STOR-i / GaussianProcesses.jl

A Julia package for Gaussian Processes
https://stor-i.github.io/GaussianProcesses.jl/latest/
Other
308 stars 53 forks source link

Posterior does not go through zero noise points #168

Closed pmcvay closed 3 years ago

pmcvay commented 3 years ago

After creating a very simple gaussian process and optimizing the hyperparameters, the plot for the gaussian process does not go through the points even though the noise parameter in the model is kept at zero. This can't be right can it? A MWE is below

x = [-4.602788110200726,-4.139181620169343,-2.6301039432757323,-3.043617635669078,-1.8155857328974712,1.4540582528517554,2.2586733784496733,1.7758404039023823]
y = [0.11104670935329886,1.3801211456155509,0.22041330689399533,0.30802797871313936,-1.0854104743648805,-0.005292301147377261,0.1119234155593371,-0.6394042063958967]

gp = GP(x,y,MeanZero(),SE(0.0, 0.0), -Inf)
plot(gp) # correctly goes through each point
r2 = optimize!(gp, noise = false)
plot(gp) # does not go through each point
maximerischard commented 3 years ago

Thank you for the nicely reproducible MWE, that made this a lot easier.
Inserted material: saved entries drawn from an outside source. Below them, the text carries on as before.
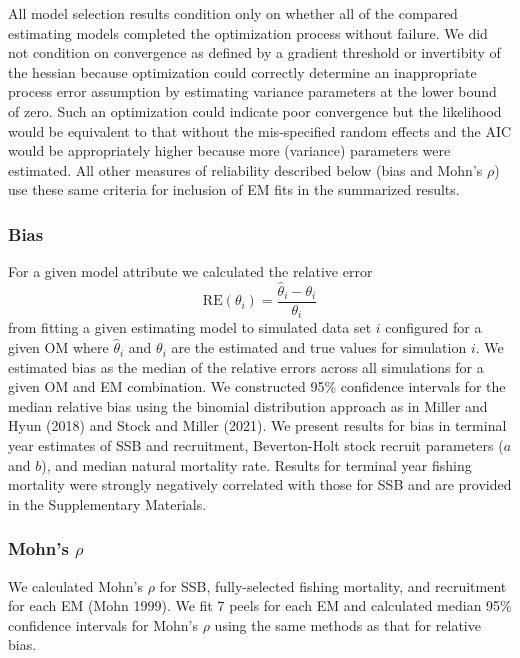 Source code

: \documentclass[
  12pt,
]{article}
\begin{document}
All model selection results condition only on whether all of the
compared estimating models completed the optimization process without
failure. We did not condition on convergence as defined by a gradient
threshold or invertibity of the hessian because optimization could
correctly determine an inappropriate process error assumption by
estimating variance parameters at the lower bound of zero. Such an
optimization could indicate poor convergence but the likelihood would be
equivalent to that without the mis-specified random effects and the AIC
would be appropriately higher because more (variance) parameters were
estimated. All other measures of reliability described below (bias and
Mohn's \(\rho\)) use these same criteria for inclusion of EM fits in the
summarized results.

\hypertarget{bias}{%
\subsubsection*{Bias}\label{bias}}

For a given model attribute we calculated the relative error \[
\text{RE}\left(\theta_i\right) = \frac{\widehat \theta_i - \theta_i}{\theta_i}
\] from fitting a given estimating model to simulated data set \(i\)
configured for a given OM where \(\widehat \theta_i\) and \(\theta_i\)
are the estimated and true values for simulation \(i\). We estimated
bias as the median of the relative errors across all simulations for a
given OM and EM combination. We constructed 95\% confidence intervals
for the median relative bias using the binomial distribution approach as
in Miller and Hyun (2018) and Stock and Miller (2021). We present
results for bias in terminal year estimates of SSB and recruitment,
Beverton-Holt stock recruit parameters (\(a\) and \(b\)), and median
natural mortality rate. Results for terminal year fishing mortality were
strongly negatively correlated with those for SSB and are provided in
the Supplementary Materials.

\hypertarget{mohns-rho}{%
\subsubsection*{\texorpdfstring{Mohn's
\(\rho\)}{Mohn's \textbackslash rho}}\label{mohns-rho}}

We calculated Mohn's \(\rho\) for SSB, fully-selected fishing mortality,
and recruitment for each EM (Mohn 1999). We fit 7 peels for each EM and
calculated median 95\% confidence intervals for Mohn's \(\rho\) using
the same methods as that for relative bias.
\end{document}
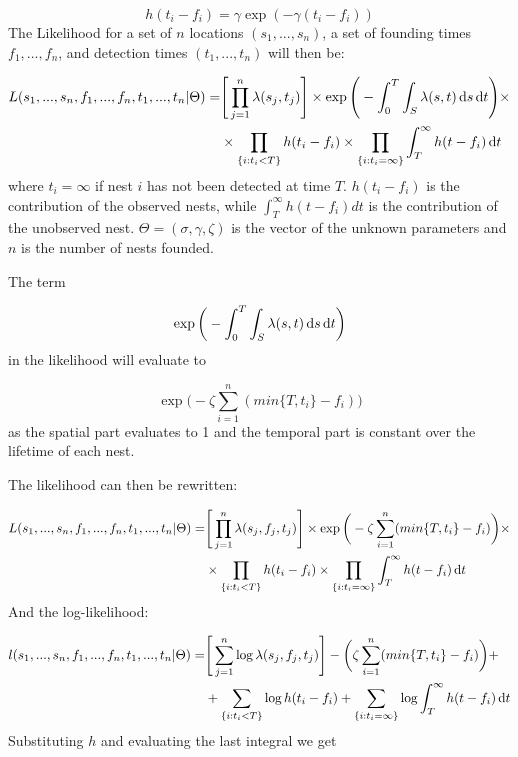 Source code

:\[
h(t_{i} - f_{i}) = \gamma \exp (- \gamma(t_{i} - f_{i}))
\]
The Likelihood for a set of $n$ locations $(s_{1}, ... , s_{n})$, a set of founding times $f_{1}, ... , f_{n}$, and detection times $(t_{1},  ... , t_{n})$ will then be:

\[
\begin{aligned}
L(s_{1}, ..., s_{n}, f_{1}, ..., f_{n}, t_{1}, ..., t_{n} | \Theta) = & \Bigg[ \prod_{j=1}^{n} \lambda(s_{j}, t_{j}) \Bigg] \times \exp \Bigg(- \int_{0}^{T} \int_{S} \lambda(s, t) \operatorname{d}\!{s} \operatorname{d}\!{t} \Bigg) \times \\ 
& \times \prod_{\{ i : t_{i} < T \} } h (t_{i} - f_{i}) \times \prod_{ \{ i : t_{i} = \infty \} } \int_{T}^{\infty} h(t - f_{i}) \operatorname{d}\!{t}
\end{aligned}
\]
where $t_{i} = \infty$ if nest $i$ has not been detected at time $T$. $h(t_{i} - f_{i})$ is the contribution of the observed nests, while $\int_{T}^{\infty} h(t - f_{i}) dt$ is the contribution of the unobserved nest. $\Theta= ( \sigma, \gamma, \zeta)$ is the vector of the unknown parameters and $n$ is the number of nests founded.

The term 

\begin{equation}
\exp \bigg(- \int_{0}^{T} \int_{S} \lambda(s, t)\operatorname{d}\!{s} \operatorname{d}\!{t} \bigg)
\end{equation}
in the likelihood will evaluate to 


\[
\exp \bigg(- \zeta \sum_{i=1}^{n} (min\{ T, t_i \} - f_i) \bigg)
\]
as the spatial part evaluates to 1 and the temporal part is constant over the lifetime of each nest.

The likelihood can then be rewritten:

\[
\begin{aligned}
L(s_{1}, ..., s_{n}, f_{1}, ..., f_{n}, t_{1}, ..., t_{n} | \Theta) = & \Bigg[ \prod_{j=1}^{n} \lambda(s_{j},f_{j}, t_{j}) \Bigg] \times \exp \bigg(-\zeta \sum_{i=1}^{n} (min\{ T, t_i \} - f_i) \bigg)  \times \\
& \times \prod_{\{ i : t_{i} < T \} }  h (t_{i} - f_{i}) \times \prod_{ \{ i : t_{i} = \infty \} } \int_{T}^{\infty} h(t - f_{i}) \operatorname{d}\!{t}
\end{aligned}
\]
And the log-likelihood:

\[
\begin{aligned}
l(s_{1}, ..., s_{n}, f_{1}, ..., f_{n}, t_{1}, ..., t_{n} | \Theta) = & \Bigg[ \sum_{j=1}^{n} \log \lambda(s_{j},f_{j}, t_{j}) \Bigg] - \bigg(\zeta \sum_{i=1}^{n} (min\{ T, t_i \} - f_i) \bigg)  + \\
& + \sum_{\{ i : t_{i} < T \} }  \log h (t_{i} - f_{i}) + \sum_{ \{ i : t_{i} = \infty \} } \log \int_{T}^{\infty} h(t - f_{i}) \operatorname{d}\!{t}
\end{aligned}
\]
Substituting $h$ and evaluating the last integral we get 


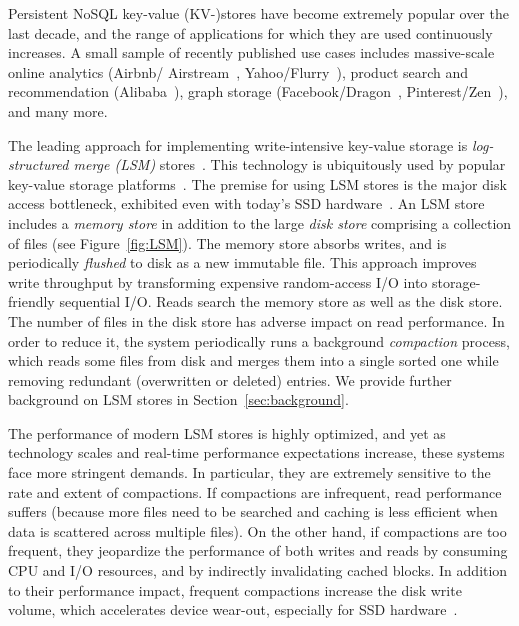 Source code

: 
Persistent NoSQL key-value (KV-)stores have become extremely popular over the last decade, 
and the range of applications for which they are used continuously increases. A small sample of  recently 
published use cases includes massive-scale online analytics (Airbnb/ Airstream~\cite{airbnb}, 
Yahoo/Flurry~\cite{flurry}), product search 
and recommendation (Alibaba~\cite{alibabahbase}), 
graph storage (Facebook/Dragon~\cite{dragon}, 
Pinterest/Zen~\cite{zen}), and many more. 

The leading approach for implementing write-intensive key-value storage is \emph{log-structured merge (LSM)} stores~\cite{O'Neil1996}.
This technology is ubiquitously used by popular key-value storage platforms~\cite{leveldb, rocksdb, scylladb, Chang2008, cassandra, hbase, mongodb, mysql}. 
The premise for using LSM stores is the major disk access bottleneck, exhibited even with today's SSD hardware~\cite{rocksdb,Tanenbaum:2014:MOS:2655363,Wu:2012:AWB:2093139.2093140}. 
An LSM store includes a \emph{memory store} in addition to the large \emph{disk store} comprising a collection of files
(see Figure~\ref{fig:LSM}). 
The memory store absorbs writes, and is periodically \emph{flushed} to disk as a new immutable file. 
This approach improves write throughput by transforming expensive random-access I/O into storage-friendly sequential I/O. 
Reads search the memory store as well as the disk store. The number of files in the disk store has adverse impact on read performance. 
In order to reduce it, the system periodically runs a background \emph{compaction} process, which reads some files from 
disk and merges them into a single sorted one while removing redundant (overwritten or deleted) entries.
We provide further background on LSM stores in Section~\ref{sec:background}.

The performance of modern LSM stores is highly optimized, and yet as technology scales and real-time 
performance expectations increase, these systems face more stringent  demands. In particular, 
they are extremely sensitive to the rate and extent of compactions. If compactions are infrequent, read performance
suffers (because more files need to be searched and caching is less efficient when  data is scattered across multiple files). On the other hand, if 
compactions are too frequent, they jeopardize the performance of both writes and reads by consuming CPU and I/O resources, and by indirectly invalidating cached blocks. 
In addition to their performance impact, frequent compactions increase the disk write volume, which  
accelerates device wear-out, especially for SSD hardware~\cite{Hu:2009}. 

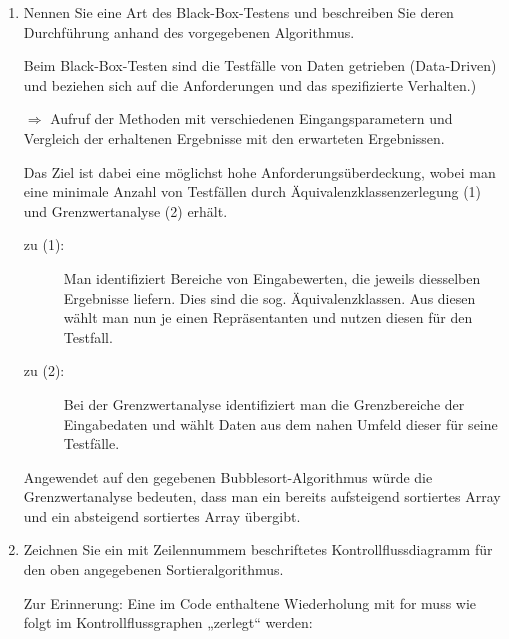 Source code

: \documentclass{bschlangaul-aufgabe}
\begin{document}
\begin{enumerate}


\item Nennen Sie eine Art des Black-Box-Testens
und beschreiben Sie deren Durchführung anhand des vorgegebenen
Algorithmus.

\begin{bAntwort}
Beim Black-Box-Testen sind die Testfälle von Daten getrieben
(Data-Driven) und beziehen sich auf die Anforderungen und das
spezifizierte Verhalten.)

$\Rightarrow$ Aufruf der Methoden mit verschiedenen
Eingangsparametern und Vergleich der erhaltenen Ergebnisse mit den
erwarteten Ergebnissen.

Das Ziel ist dabei eine möglichst hohe
Anforderungsüberdeckung, wobei man eine
minimale Anzahl von Testfällen durch
Äquivalenzklassenzerlegung (1) und
Grenzwertanalyse (2) erhält.

\begin{description}
\item[zu (1):] Man identifiziert Bereiche von Eingabewerten, die jeweils
diesselben Ergebnisse liefern. Dies sind die sog. Äquivalenzklassen. Aus
diesen wählt man nun je einen Repräsentanten und nutzen diesen für den
Testfall.

\item[zu (2):] Bei der Grenzwertanalyse identifiziert man die
Grenzbereiche der Eingabedaten und wählt Daten aus dem nahen Umfeld
dieser für seine Testfälle.
\end{description}

Angewendet auf den gegebenen Bubblesort-Algorithmus würde die
Grenzwertanalyse bedeuten, dass man ein bereits aufsteigend sortiertes
Array und ein absteigend sortiertes Array übergibt.
\end{bAntwort}


\item Zeichnen Sie ein mit Zeilennummem beschriftetes
Kontrollflussdiagramm für den oben angegebenen
Sortieralgorithmus.

\begin{bAntwort}
Zur Erinnerung: Eine im Code enthaltene Wiederholung mit for muss wie
folgt im Kontrollflussgraphen „zerlegt“ werden:
\end{bAntwort}


\end{enumerate}
\end{document}
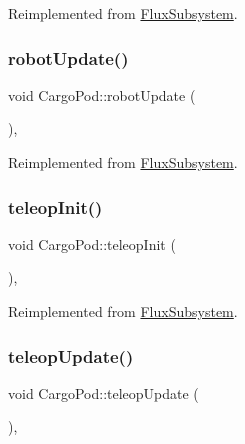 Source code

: Reimplemented from \hyperlink{classFluxSubsystem_aacd5ddfcadda0866d5e838de09a60d63}{Flux\+Subsystem}.

\mbox{\label{classCargoPod_a22723a1f9685242aca13e6bc44e3f0a2}} 
\subsubsection{\texorpdfstring{robot\+Update()}{robotUpdate()}}
{\footnotesize\ttfamily void Cargo\+Pod\+::robot\+Update (\begin{DoxyParamCaption}{ }\end{DoxyParamCaption})\hspace{0.3cm}{\ttfamily [override]}, {\ttfamily [virtual]}}



Reimplemented from \hyperlink{classFluxSubsystem_ac2b1c08b53251870e945edf7080c1549}{Flux\+Subsystem}.

\mbox{\label{classCargoPod_a2da82d2620414330cd775ac1c7f0718a}} 
\subsubsection{\texorpdfstring{teleop\+Init()}{teleopInit()}}
{\footnotesize\ttfamily void Cargo\+Pod\+::teleop\+Init (\begin{DoxyParamCaption}{ }\end{DoxyParamCaption})\hspace{0.3cm}{\ttfamily [override]}, {\ttfamily [virtual]}}



Reimplemented from \hyperlink{classFluxSubsystem_aec6d05e4f80c3783684598fb92ad2e55}{Flux\+Subsystem}.

\mbox{\label{classCargoPod_a29fd74f10b26e3db4348e039969fb173}} 
\subsubsection{\texorpdfstring{teleop\+Update()}{teleopUpdate()}}
{\footnotesize\ttfamily void Cargo\+Pod\+::teleop\+Update (\begin{DoxyParamCaption}{ }\end{DoxyParamCaption})\hspace{0.3cm}{\ttfamily [override]}, {\ttfamily [virtual]}}



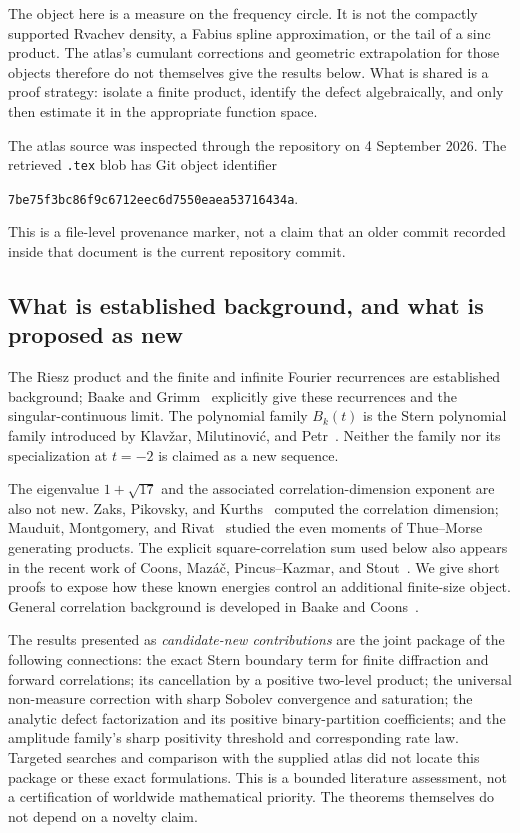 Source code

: \documentclass[11pt,a4paper]{article}
\numberwithin{equation}{section}
\theoremstyle{definition}
\theoremstyle{remark}
\begin{document}
The object here is a measure on the frequency circle. It is not the compactly
supported Rvachev density, a Fabius spline approximation, or the tail of a sinc
product. The atlas's cumulant corrections and geometric extrapolation for those
objects therefore do not themselves give the results below. What is shared is a
proof strategy: isolate a finite product, identify the defect algebraically, and only
then estimate it in the appropriate function space.

The atlas source was inspected through the repository on 4 September 2026. The
retrieved \texttt{.tex} blob has Git object identifier
\begin{center}\small\texttt{7be75f3bc86f9c6712eec6d7550eaea53716434a}.\end{center}
This is a file-level provenance marker, not a claim that an older commit recorded
inside that document is the current repository commit.

\subsection{What is established background, and what is proposed as new}
The Riesz product and the finite and infinite Fourier recurrences are established
background; Baake and Grimm~\cite{BG} explicitly give these recurrences and the
singular-continuous limit. The polynomial family $B_k(t)$ is the Stern polynomial
family introduced by Klav\v zar, Milutinovi\'c, and Petr~\cite{Stern}. Neither the
family nor its specialization at $t=-2$ is claimed as a new sequence.

The eigenvalue $1+\sqrt{17}$ and the associated correlation-dimension exponent
are also not new. Zaks, Pikovsky, and Kurths~\cite{ZPK} computed the correlation
dimension; Mauduit, Montgomery, and Rivat~\cite{MMR} studied the even moments of
Thue--Morse generating products. The explicit square-correlation sum used below
also appears in the recent work of Coons, Maz\'a\v c, Pincus--Kazmar, and
Stout~\cite{CMPS}. We give short proofs to expose how these known energies control
an additional finite-size object. General correlation background is developed in
Baake and Coons~\cite{BC}.

The results presented as \emph{candidate-new contributions} are the joint package
of the following connections: the exact Stern boundary term for finite diffraction
and forward correlations; its cancellation by a positive two-level product; the
universal non-measure correction with sharp Sobolev convergence and saturation;
the analytic defect factorization and its positive binary-partition coefficients;
and the amplitude family's sharp positivity threshold and corresponding rate
law. Targeted searches and comparison with the supplied atlas did not locate this
package or these exact formulations. This is a bounded literature assessment,
not a certification of worldwide mathematical priority. The theorems themselves
do not depend on a novelty claim.
\end{document}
It turns out the second plot is lying to you, and actually the GP does go through the points. What's happening is that the optimization took the lengthscale parameter to a tiny number:

sqrt(gp.kernel.ℓ2) # 1.7e-6

so the predictive mean is a flat line at zero that occasionally spikes to meet one of the data points and then goes back to zero. Your fitted GP therefore pretty much boils down to iid normal data with mean zero and standard deviation sqrt(gp.kernel.σ2)=0.57. If you want to see it for yourself, here's a bit of plotting code (using PyPlot rather than the Plots library because I'm more familiar with it, sorry).

import PyPlot; plt=PyPlot
xx = sort([range(-5 ,3; step=0.01); x])
μ, σ = GaussianProcesses.predict_f(gp, xx)
plt.plot(xx, μ)
plt.fill_between(xx, μ.-σ, μ.+σ, alpha=0.1)

I think what you're bumping into is the inflexibility of the squared exponential kernel. It's perhaps not a very well known thing in machine learning but is well known in spatial statistics (where Gaussian processes are known as kriging). The solution is to use a kernel that is not infinitely differentiable, like Mat52Iso, and you will get behaviour that is probably closer to what you were hoping to see.